TASK GOAL >>
Restate word for word the section of the entries that opens at the line containing "String pointer increment" and closes at the line containing "## Tech Stack", both lines kept, pictures dropped.

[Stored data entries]
^^^^
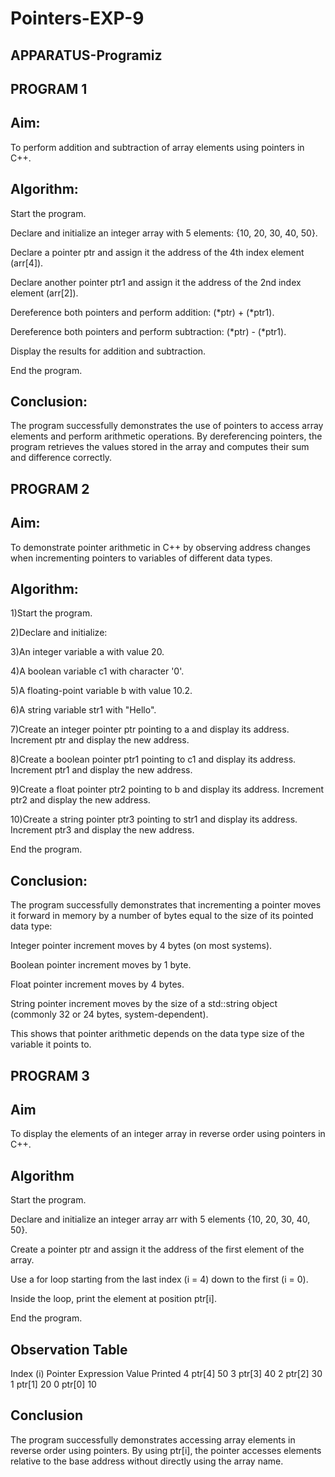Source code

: # Pointers-EXP-9

## APPARATUS-Programiz

## PROGRAM 1

## Aim:
To perform addition and subtraction of array elements using pointers in C++.

## Algorithm:

Start the program.

Declare and initialize an integer array with 5 elements: {10, 20, 30, 40, 50}.

Declare a pointer ptr and assign it the address of the 4th index element (arr[4]).

Declare another pointer ptr1 and assign it the address of the 2nd index element (arr[2]).

Dereference both pointers and perform addition: (*ptr) + (*ptr1).

Dereference both pointers and perform subtraction: (*ptr) - (*ptr1).

Display the results for addition and subtraction.

End the program.

## Conclusion:
The program successfully demonstrates the use of pointers to access array elements and perform arithmetic operations. By dereferencing pointers, the program retrieves the values stored in the array and computes their sum and difference correctly.

## PROGRAM 2

## Aim:
To demonstrate pointer arithmetic in C++ by observing address changes when incrementing pointers to variables of different data types.

## Algorithm:

1)Start the program.

2)Declare and initialize:

3)An integer variable a with value 20.

4)A boolean variable c1 with character '0'.

5)A floating-point variable b with value 10.2.

6)A string variable str1 with "Hello".

7)Create an integer pointer ptr pointing to a and display its address. Increment ptr and display the new address.

8)Create a boolean pointer ptr1 pointing to c1 and display its address. Increment ptr1 and display the new address.

9)Create a float pointer ptr2 pointing to b and display its address. Increment ptr2 and display the new address.

10)Create a string pointer ptr3 pointing to str1 and display its address. Increment ptr3 and display the new address.

End the program.

## Conclusion:
The program successfully demonstrates that incrementing a pointer moves it forward in memory by a number of bytes equal to the size of its pointed data type:

Integer pointer increment moves by 4 bytes (on most systems).

Boolean pointer increment moves by 1 byte.

Float pointer increment moves by 4 bytes.

String pointer increment moves by the size of a std::string object (commonly 32 or 24 bytes, system-dependent).

This shows that pointer arithmetic depends on the data type size of the variable it points to.

## PROGRAM 3

## Aim
To display the elements of an integer array in reverse order using pointers in C++.

## Algorithm
Start the program.

Declare and initialize an integer array arr with 5 elements {10, 20, 30, 40, 50}.

Create a pointer ptr and assign it the address of the first element of the array.

Use a for loop starting from the last index (i = 4) down to the first (i = 0).

Inside the loop, print the element at position ptr[i].

End the program.

## Observation Table
Index (i)	Pointer Expression	Value Printed
4	ptr[4]	50
3	ptr[3]	40
2	ptr[2]	30
1	ptr[1]	20
0	ptr[0]	10

## Conclusion
The program successfully demonstrates accessing array elements in reverse order using pointers. By using ptr[i], the pointer accesses elements relative to the base address without directly using the array name.

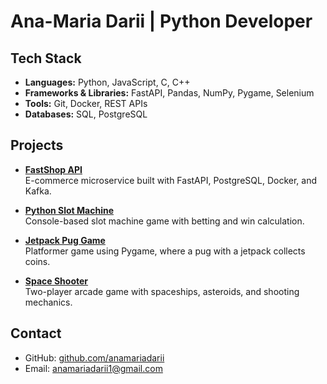 # Ana-Maria Darii | Python Developer  

## Tech Stack  
- **Languages:** Python, JavaScript, C, C++  
- **Frameworks & Libraries:** FastAPI, Pandas, NumPy, Pygame, Selenium  
- **Tools:** Git, Docker, REST APIs  
- **Databases:** SQL, PostgreSQL  

## Projects  

- **[FastShop API](https://github.com/anamariadarii/fastshop-api)**  
  E-commerce microservice built with FastAPI, PostgreSQL, Docker, and Kafka.  

- **[Python Slot Machine](https://github.com/anamariadarii/python-slot-machine)**  
  Console-based slot machine game with betting and win calculation.  

- **[Jetpack Pug Game](https://github.com/anamariadarii1/my-first-python-game/tree/main)**  
  Platformer game using Pygame, where a pug with a jetpack collects coins.  

- **[Space Shooter](https://github.com/anamariadarii1/Space-Shooter-Game/tree/main)**  
  Two-player arcade game with spaceships, asteroids, and shooting mechanics.  

## Contact  
- GitHub: [github.com/anamariadarii](https://github.com/anamariadarii)  
- Email: anamariadarii1@gmail.com  
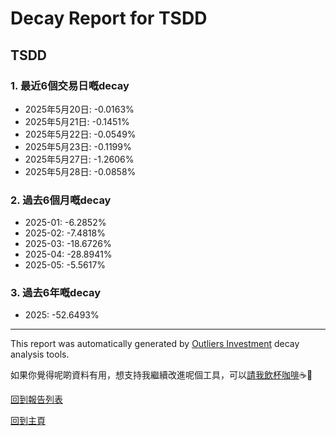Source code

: # Decay Report for TSDD

## TSDD

### 1. 最近6個交易日嘅decay

- 2025年5月20日: -0.0163%
- 2025年5月21日: -0.1451%
- 2025年5月22日: -0.0549%
- 2025年5月23日: -0.1199%
- 2025年5月27日: -1.2606%
- 2025年5月28日: -0.0858%

### 2. 過去6個月嘅decay

- 2025-01: -6.2852%
- 2025-02: -7.4818%
- 2025-03: -18.6726%
- 2025-04: -28.8941%
- 2025-05: -5.5617%

### 3. 過去6年嘅decay

- 2025: -52.6493%

------------------------------
This report was automatically generated by [Outliers Investment](https://outliersecon.github.io/Outliers-Investment/) decay analysis tools.

如果你覺得呢啲資料有用，想支持我繼續改進呢個工具，可以[請我飲杯咖啡](https://buymeacoffee.com/outliersecon)☕🙏

[回到報告列表](https://outliersecon.github.io/Outliers-Investment/reports/reports_public)

[回到主頁](https://outliersecon.github.io/Outliers-Investment/)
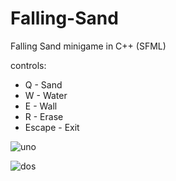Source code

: # Falling-Sand
Falling Sand minigame in C++ (SFML)

controls:
- Q - Sand
- W - Water
- E - Wall
- R - Erase
- Escape - Exit

![uno](https://github.com/user-attachments/assets/093b400f-7c51-46c8-9b23-aa0073dc00df)

![dos](https://github.com/user-attachments/assets/73c2b4a1-8eb4-4683-9d48-ba4840ec7bc5)


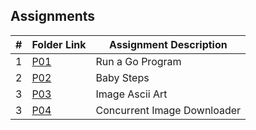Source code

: ##  Assignments

|   #   | Folder Link | Assignment Description |
| :---: | ----------- | ---------------------- |
|   1   | [P01](./P01)    | Run a Go Program         |
|   2   | [P02](./P02)    | Baby Steps       |
|   3   | [P03](./P03)    | Image Ascii Art         |
|   3   | [P04](./P04)    | Concurrent Image Downloader         |
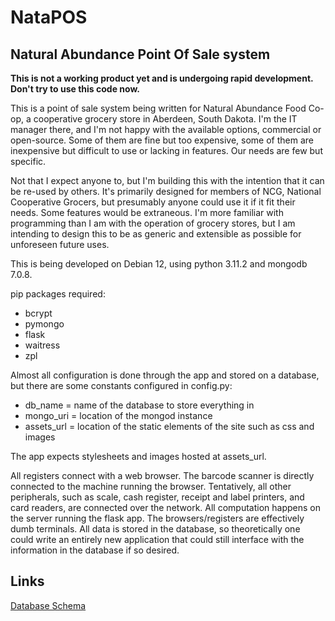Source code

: # NataPOS
## Natural Abundance Point Of Sale system
**This is not a working product yet and is undergoing rapid development.  Don't try to use this code now.**  

This is a point of sale system being written for Natural Abundance Food Co-op, a cooperative grocery store in Aberdeen, South Dakota.  I'm the IT manager there, and I'm not happy with the available options, commercial or open-source.  Some of them are fine but too expensive, some of them are inexpensive but difficult to use or lacking in features.  Our needs are few but specific.  

Not that I expect anyone to, but I'm building this with the intention that it can be re-used by others.  It's primarily designed for members of NCG, National Cooperative Grocers, but presumably anyone could use it if it fit their needs.  Some features would be extraneous.  I'm more familiar with programming than I am with the operation of grocery stores, but I am intending to design this to be as generic and extensible as possible for unforeseen future uses.  

This is being developed on Debian 12, using python 3.11.2 and mongodb 7.0.8.

pip packages required:
- bcrypt
- pymongo
- flask
- waitress
- zpl

Almost all configuration is done through the app and stored on a database, but there are some constants configured in config.py:
- db_name = name of the database to store everything in
- mongo_uri = location of the mongod instance
- assets_url = location of the static elements of the site such as css and images

The app expects stylesheets and images hosted at assets_url.  

All registers connect with a web browser.  The barcode scanner is directly connected to the machine running the browser.  Tentatively, all other peripherals, such as scale, cash register, receipt and label printers, and card readers, are connected over the network.  All computation happens on the server running the flask app.  The browsers/registers are effectively dumb terminals.  All data is stored in the database, so theoretically one could write an entirely new application that could still interface with the information in the database if so desired.  

## Links
[Database Schema](database.md)
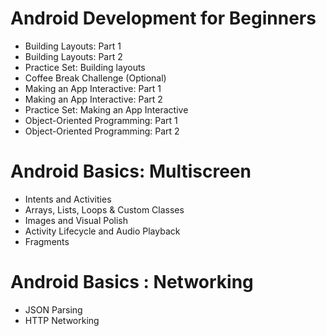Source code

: # Android Development for Beginners
- Building Layouts: Part 1
- Building Layouts: Part 2
- Practice Set: Building layouts
- Coffee Break Challenge (Optional)
- Making an App Interactive: Part 1
- Making an App Interactive: Part 2
- Practice Set: Making an App Interactive
- Object-Oriented Programming: Part 1
- Object-Oriented Programming: Part 2

# Android Basics: Multiscreen
- Intents and Activities
- Arrays, Lists, Loops & Custom Classes
- Images and Visual Polish
- Activity Lifecycle and Audio Playback
- Fragments

# Android Basics : Networking
- JSON Parsing
- HTTP Networking
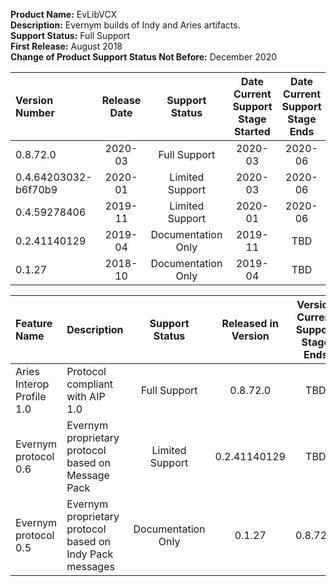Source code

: **Product Name:** EvLibVCX \
**Description:** Evernym builds of Indy and Aries artifacts. \
**Support Status:** Full Support \
**First Release:** August 2018 \
**Change of Product Support Status Not Before:** December 2020 

Version Number | Release Date | Support Status | Date Current Support <br> Stage Started | Date Current Support <br> Stage Ends
:-------------- | :------------: | :--------------: | :----------------: | :--------------:
0.8.72.0       | 2020-03      | Full Support       | 2020-03            | 2020-06
0.4.64203032-b6f70b9 | 2020-01 | Limited Support   | 2020-03            | 2020-06
0.4.59278406   | 2019-11      | Limited Support    | 2020-01            | 2020-06
0.2.41140129   | 2019-04      | Documentation Only | 2019-11            | TBD
0.1.27         | 2018-10      | Documentation Only | 2019-04            | TBD

Feature Name | Description | Support Status | Released in Version | Version Current Support <br> Stage Ends
:-------------- | :------------ | :--------------: | :----------------: | :--------------:
Aries Interop Profile 1.0 | Protocol compliant with AIP 1.0 | Full Support | 0.8.72.0 | TBD
Evernym protocol 0.6      | Evernym proprietary protocol based on Message Pack | Limited Support | 0.2.41140129 | TBD
Evernym protocol 0.5      | Evernym proprietary protocol based on Indy Pack messages | Documentation Only | 0.1.27 | 0.8.72.0
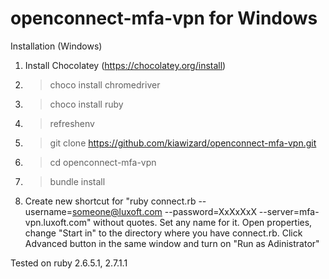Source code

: # openconnect-mfa-vpn for Windows

Installation (Windows)

1) Install Chocolatey (https://chocolatey.org/install)
2) > choco install chromedriver
3) > choco install ruby
4) > refreshenv
5) > git clone https://github.com/kiawizard/openconnect-mfa-vpn.git
6) > cd openconnect-mfa-vpn
7) > bundle install
8) Create new shortcut for "ruby connect.rb --username=someone@luxoft.com --password=XxXxXxX --server=mfa-vpn.luxoft.com" without quotes. Set any name for it. Open properties, change "Start in" to the directory where you have connect.rb. Click Advanced button in the same window and turn on "Run as Adinistrator"

Tested on ruby 2.6.5.1, 2.7.1.1
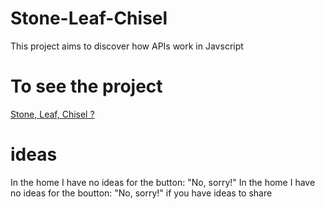 # Stone-Leaf-Chisel

<p>This project aims to discover how APIs work in Javscript</p>

# To see the project

[Stone, Leaf, Chisel ?](https://bastien22022.github.io/Stone-Leaf-Chisel-v1/)

# ideas

<p>In the home I have no ideas for the button: "No, sorry!" In the home I have no ideas for the boutton: "No, sorry!" if you have ideas to share</p>
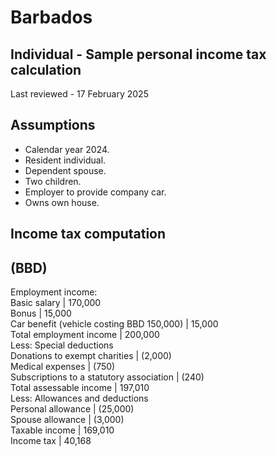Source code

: # Barbados
## Individual - Sample personal income tax calculation
Last reviewed - 17 February 2025
## Assumptions
  * Calendar year 2024.
  * Resident individual.
  * Dependent spouse.
  * Two children. 
  * Employer to provide company car.
  * Owns own house.


## Income tax computation
(BBD)  
---  
Employment income:  
Basic salary | 170,000  
Bonus | 15,000  
Car benefit (vehicle costing BBD 150,000) | 15,000  
Total employment income | 200,000  
Less: Special deductions  
Donations to exempt charities | (2,000)  
Medical expenses | (750)  
Subscriptions to a statutory association | (240)  
Total assessable income | 197,010  
Less: Allowances and deductions  
Personal allowance | (25,000)  
Spouse allowance | (3,000)  
Taxable income | 169,010  
Income tax | 40,168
^^^^
RESPONSE FOR THIS EXERCISE >>
String pointer increment moves by the size of a std::string object (commonly 32 or 24 bytes, system-dependent).

This shows that pointer arithmetic depends on the data type size of the variable it points to.

## PROGRAM 3

## Aim
To display the elements of an integer array in reverse order using pointers in C++.

## Algorithm
Start the program.

Declare and initialize an integer array arr with 5 elements {10, 20, 30, 40, 50}.

Create a pointer ptr and assign it the address of the first element of the array.

Use a for loop starting from the last index (i = 4) down to the first (i = 0).

Inside the loop, print the element at position ptr[i].

End the program.

## Observation Table
Index (i)	Pointer Expression	Value Printed
4	ptr[4]	50
3	ptr[3]	40
2	ptr[2]	30
1	ptr[1]	20
0	ptr[0]	10

## Conclusion
The program successfully demonstrates accessing array elements in reverse order using pointers. By using ptr[i], the pointer accesses elements relative to the base address without directly using the array name.

 # Ana-Maria Darii | Python Developer  

## Tech Stack  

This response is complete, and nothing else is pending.